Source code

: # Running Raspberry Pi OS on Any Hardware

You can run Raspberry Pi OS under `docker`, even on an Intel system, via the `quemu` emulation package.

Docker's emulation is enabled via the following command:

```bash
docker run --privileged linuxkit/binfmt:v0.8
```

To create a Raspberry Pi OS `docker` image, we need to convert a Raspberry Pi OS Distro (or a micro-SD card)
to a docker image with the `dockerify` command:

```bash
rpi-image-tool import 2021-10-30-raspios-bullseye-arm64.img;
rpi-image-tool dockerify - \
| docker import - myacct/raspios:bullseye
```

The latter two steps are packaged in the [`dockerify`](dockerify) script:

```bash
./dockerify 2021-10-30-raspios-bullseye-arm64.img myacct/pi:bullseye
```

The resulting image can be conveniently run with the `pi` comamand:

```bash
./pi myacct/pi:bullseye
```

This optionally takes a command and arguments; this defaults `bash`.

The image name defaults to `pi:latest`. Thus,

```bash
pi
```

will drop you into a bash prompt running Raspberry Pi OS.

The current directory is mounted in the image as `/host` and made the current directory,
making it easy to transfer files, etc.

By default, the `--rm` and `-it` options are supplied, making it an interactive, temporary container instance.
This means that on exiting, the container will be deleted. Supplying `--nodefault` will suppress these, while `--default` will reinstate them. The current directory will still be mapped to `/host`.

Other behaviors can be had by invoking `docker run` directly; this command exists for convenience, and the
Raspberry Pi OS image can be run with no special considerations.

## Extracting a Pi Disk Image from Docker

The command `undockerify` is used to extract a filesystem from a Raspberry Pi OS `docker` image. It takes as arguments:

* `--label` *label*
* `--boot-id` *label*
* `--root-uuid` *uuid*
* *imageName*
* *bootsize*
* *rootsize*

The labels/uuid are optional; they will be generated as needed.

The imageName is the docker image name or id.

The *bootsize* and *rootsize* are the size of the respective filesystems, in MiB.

· · ·

Retype word for word the lines running from the line containing "used to extract" to the end of the listing, and only those.

Answer to the problem -
The command `undockerify` is used to extract a filesystem from a Raspberry Pi OS `docker` image. It takes as arguments:

* `--label` *label*
* `--boot-id` *label*
* `--root-uuid` *uuid*
* *imageName*
* *bootsize*
* *rootsize*

The labels/uuid are optional; they will be generated as needed.

The imageName is the docker image name or id.

The *bootsize* and *rootsize* are the size of the respective filesystems, in MiB.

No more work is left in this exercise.